• 01/14/2005

    A Czech wanted for illegal arms trade has been arrested in Liberia. Dalibor Kopp who was charged with illegal export of ammunition to Iraq was detained by UN peacekeeping forces on the basis of an international arrest warrant this week and was brought to a court in Liberia on Wednesday. Kopp fled the Czech Republic at the end of December to avoid prosecution. In 1995 he held talks with Arab traders on the export of ammunition to the Middle East. To cover up the deal, the ammunition was bought by a company in Yemen which subsequently sold it to Iraq.

  • 01/14/2005

    Prague mayor Pavel Bem was ripped off by a taxi driver who failed to recognize him in a tourist disguise. The Mlada Fronta Dnes daily, which has been waging a campaign against dishonest Prague taxi drivers, persuaded the mayor to dye his hair black, slick it back and put on a pair of expensive sunglasses, before jumping into the nearest city taxi. Asking for a short ride in Prague's city centre the mayor found himself in a taxi with a rigged meter and was subsequently charged six times the normal rate. The driver faces a steep fine and in the event of re-offending he could lose his permit.

  • 01/14/2005

    The government is planning to reduce mortgage support for people with higher incomes. Local Development Minister Jiri Paroubek told journalists on Friday that tax deductibles on mortgage loans would not be abolished, as previously planned, but just reduced. Currently people can deduct up to 300, 000 crowns annually from their tax base, a level of state support that Paroubek considers to be "overly generous". The planned changes should come into effect as of January 2006. In mid 2003, Czechs had 117 thousand mortgage loans to the tune of 128 billion crowns.

  • 01/14/2005

    The Ostrava state attorney on Friday released from custody four former managers of the bankrupt Union Banka. They have been charged with breach of trust in property administration and granting disadvantageous loans, which stripped the bank of three billion crowns. The state attorney said that the three months custody period had expired and there was no longer reason to fear that they would try to influence witnesses. According to investigators, the bank managers granted risky loans to their friends in the period between 1999 and 2003. If convicted, they face a sentence of up to eight years in prison.

  • 01/14/2005

    Two Czech drug dealers who were sentenced to 50 years in prison in Thailand for smuggling heroin, now hope to be released on the grounds of an amnesty declared there last year. The two men each spent several years in a Thai prison before being transferred to a Czech prison last year. One of the men is reported to be in seriously bad health.

  • 01/13/2005

    The number of Czechs still missing in Southeast Asia has dropped to 10, after a tourist in Burma contacted her family on Thursday. Six of the missing are believed to be dead and only one Czech casualty has been confirmed so far. The Foreign Ministry said on Thursday, DNA samples of each missing Czech will be on the next plane to Thailand.

    Author: Dita Asiedu
  • 01/13/2005

    The Czech government has asked parliament to approve extending the mission of just under a hundred Czech military police stationed in Iraq. They are due to return at the end of next month, but the government now recommends that they stay till the end of the year. They are based in southern Iraq where they are helping to train Iraqi police. President Vaclav Klaus has said that he supports the extension, which will cost around 175 million crowns (just over 7 million US dollars) from the Defence Ministry budget.

    Author: Dita Asiedu
  • 01/13/2005

    The Constitutional Court has overruled a district and regional court, which returned the state-owned Opocno Chateau to the Colloredo-Mansfeld family.
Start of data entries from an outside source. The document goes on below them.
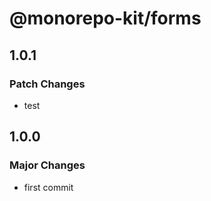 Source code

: # @monorepo-kit/forms

## 1.0.1

### Patch Changes

- test

## 1.0.0

### Major Changes

- first commit
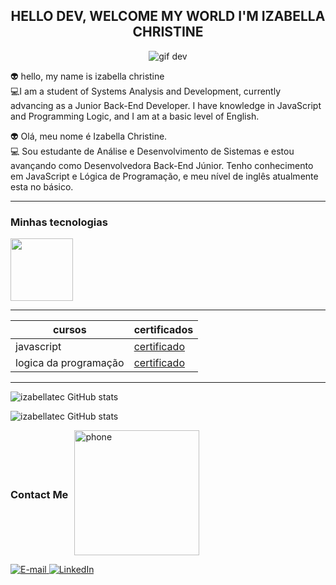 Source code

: 

 <CENTER><H2> HELLO DEV, WELCOME MY WORLD I'M IZABELLA CHRISTINE</H2></CENTER>

 <p align="center">
  <img src="https://user-images.githubusercontent.com/60843507/111036837-4af44900-8447-11eb-9cbd-776fd4737549.gif" alt="gif dev">
</p>




 👽 hello, my name is izabella christine<br>
 💻I am a student of Systems Analysis and Development, currently advancing as a Junior Back-End Developer. I have knowledge in JavaScript and Programming Logic, and I am at a basic level of English.

 👽  Olá, meu nome é Izabella Christine.<br>
 💻 Sou estudante de Análise e Desenvolvimento de Sistemas e estou avançando como Desenvolvedora Back-End Júnior. Tenho conhecimento em JavaScript e Lógica de Programação, e meu nível de inglês atualmente esta no básico.





----------
### Minhas tecnologias 

<img src="https://cdn.jsdelivr.net/gh/devicons/devicon@latest/icons/javascript/javascript-original.svg" width="100px">






-----




|cursos | certificados|
|------- |-------------|
|javascript| [certificado](https://hermes.dio.me/certificates/CBS1RTPH.pdf)
|logica da programação|[certificado](https://hermes.dio.me/certificates/4CCC2334.pdf)

----

![izabellatec GitHub stats](https://github-readme-stats.vercel.app/api?username=izabellatec&show_icons=true&theme=dark) 


 ![izabellatec GitHub stats](https://github-readme-stats.vercel.app/api/top-langs/?username=izabellatec&layout=compact&langs_count=7&theme=dracula)



<div class="contact-section">
  <h3>Contact Me</h3>
  <img src="https://github.com/user-attachments/assets/98566f98-29b6-488c-ae8c-f1f01d6dbbc6" alt="phone" width="200px">
</div>

<style>
  .contact-section {
    display: flex;
    align-items: center; /* Alinha a imagem e o texto verticalmente */
  }
  
  .contact-section h3 {
    margin-right: 10px; /* Espaço entre o texto e a imagem */
  }
</style>
<div align="left">
<p>
<a href="mailto:izabella_hto18@hotmail.com">
<img src="https://img.shields.io/badge/-email-020114?style=for-the-badge&amp;logo=microsoft-outlook&amp;logoColor=6ED2B6&amp;color:FFF" alt="E-mail">
</a>
<a href="https://www.linkedin.com/in/izabellachristine/"><img src="https://img.shields.io/badge/-LinkedIn-020114?style=for-the-badge&amp;logo=linkedin&amp;logoColor=6ED2B6&amp;color:FFF" alt="LinkedIn"></a>
</div>





 

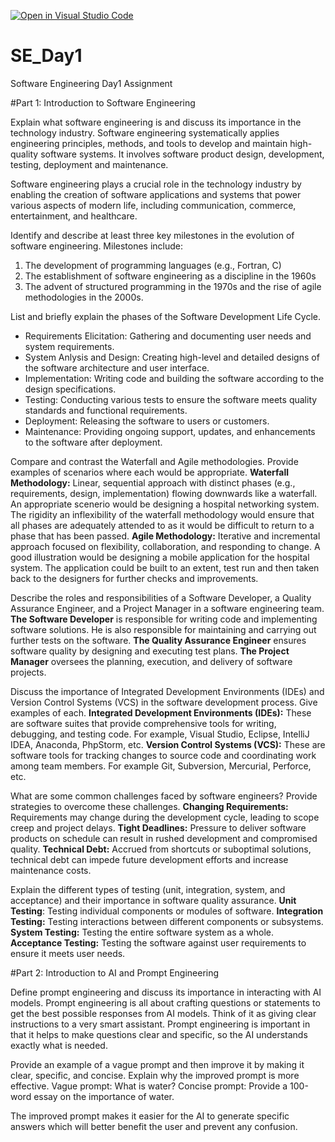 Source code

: [![Open in Visual Studio Code](https://classroom.github.com/assets/open-in-vscode-2e0aaae1b6195c2367325f4f02e2d04e9abb55f0b24a779b69b11b9e10269abc.svg)](https://classroom.github.com/online_ide?assignment_repo_id=15577162&assignment_repo_type=AssignmentRepo)
# SE_Day1
Software Engineering Day1 Assignment

#Part 1: Introduction to Software Engineering

Explain what software engineering is and discuss its importance in the technology industry.
Software engineering systematically applies engineering principles, methods, and tools to develop and
maintain high-quality software systems. It involves software product design, development, testing, 
deployment and maintenance.

Software engineering plays a crucial role in the technology industry by enabling the creation 
of software applications and systems that power various aspects of modern life, including 
communication, commerce, entertainment, and healthcare.


Identify and describe at least three key milestones in the evolution of software engineering.
Milestones include:
1. The development of programming languages (e.g., Fortran, C)
2. The establishment of software engineering as a discipline in the 1960s
3. The advent of structured programming in the 1970s and the rise of agile methodologies in the 2000s.

List and briefly explain the phases of the Software Development Life Cycle.
- Requirements Elicitation: Gathering and documenting user needs and system requirements.
- System Anlysis and Design: Creating high-level and detailed designs of the software architecture and user interface.
- Implementation: Writing code and building the software according to the design specifications.
- Testing: Conducting various tests to ensure the software meets quality standards and functional requirements.
- Deployment: Releasing the software to users or customers.
- Maintenance: Providing ongoing support, updates, and enhancements to the software after deployment.

Compare and contrast the Waterfall and Agile methodologies. Provide examples of scenarios where each would be appropriate.
**Waterfall Methodology:** Linear, sequential approach with distinct phases (e.g., requirements, design, implementation) flowing downwards like a waterfall. An appropriate scenerio would be designing a hospital networking system. The rigidity an inflexibility of the waterfall methodology would ensure that all phases are adequately attended to as it would be difficult to return to a phase that has been passed.
**Agile Methodology:** Iterative and incremental approach focused on flexibility, collaboration, and responding to change. A good illustration would be designing a mobile application for the hospital system. The application could be built to an extent, test run and then taken back to the designers for further checks and improvements.

Describe the roles and responsibilities of a Software Developer, a Quality Assurance Engineer, and a Project Manager in a software engineering team.
**The Software Developer** is responsible for writing code and implementing software solutions. He is also responsible for maintaining and carrying out further tests on the software.
**The Quality Assurance Engineer** ensures software quality by designing and executing test plans.
**The Project Manager** oversees the planning, execution, and delivery of software projects.


Discuss the importance of Integrated Development Environments (IDEs) and Version Control Systems (VCS) in the software development process. Give examples of each.
**Integrated Development Environments (IDEs):** These are software suites that provide comprehensive tools for writing, debugging, and testing code. For example, Visual Studio, Eclipse, IntelliJ IDEA, Anaconda, PhpStorm, etc.
**Version Control Systems (VCS):** These are software tools for tracking changes to source code and coordinating work among team members. For example Git, Subversion, Mercurial, Perforce, etc.


What are some common challenges faced by software engineers? Provide strategies to overcome these challenges.
**Changing Requirements:** Requirements may change during the development cycle, leading to scope creep and project delays.
**Tight Deadlines:** Pressure to deliver software products on schedule can result in rushed development and compromised quality.
**Technical Debt:** Accrued from shortcuts or suboptimal solutions, technical debt can impede future development efforts and increase maintenance costs.

Explain the different types of testing (unit, integration, system, and acceptance) and their importance in software quality assurance.
**Unit Testing**: Testing individual components or modules of software.
**Integration Testing:** Testing interactions between different components or subsystems.
**System Testing:** Testing the entire software system as a whole.
**Acceptance Testing:** Testing the software against user requirements to ensure it meets user needs.

#Part 2: Introduction to AI and Prompt Engineering

Define prompt engineering and discuss its importance in interacting with AI models.
Prompt engineering is all about crafting questions or statements to get the best possible responses from AI models. Think of it as giving clear instructions to a very smart assistant.
Prompt engineering is important in that it helps to make questions clear and specific, so the AI understands exactly what is needed.

Provide an example of a vague prompt and then improve it by making it clear, specific, and concise. Explain why the improved prompt is more effective.
Vague prompt: What is water?
Concise prompt: Provide a 100-word essay on the importance of water.

The improved prompt makes it easier for the AI to generate specific answers which will better benefit the user and prevent any confusion.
The aristocratic family, which has been fighting a ten-year court battle to win back the property, says it will appeal against the ruling at the European Court of Human Rights in Strasburg.

    The Opocno Chateau and surrounding grounds in East Bohemia were seized by the Nazis in 1942 and later nationalised by the post-war Czechoslovak state. The Colloredo-Mansfeld family argue they were denied the right to claim back the property because they were wrongly labelled Nazi collaborators after the war.

    Author: Dita Asiedu
  • 01/13/2005

    The right-of-centre opposition Civic Democrats officially forwarded their proposed European constitution referendum bill to the Senate on Thursday. The bill counts on a referendum on the European Union's first ever constitution being held by the end of this year.

    The bill is opposed by the Social Democrats and the Christian Democrats who would like to see the referendum held at the same time as the parliamentary elections in 2006. They argue that a separate referendum would cost the state a further 380 million Czech crowns (just under 16 million US dollars).

    Author: Dita Asiedu
  • 01/13/2005

    The Czech Police say they have broken up an organised gang, which was planning to create a new route to smuggle drugs into the Czech Republic. One of the five arrested gang members is a Serbian national who used to be a judge in former Yugoslavia and was granted asylum in the Czech Republic in 1994. The group was allegedly dealing in cocaine and the locally-produced amphetamine pervitine. If found guilty of drug dealing they can each face up to fifteen years in prison.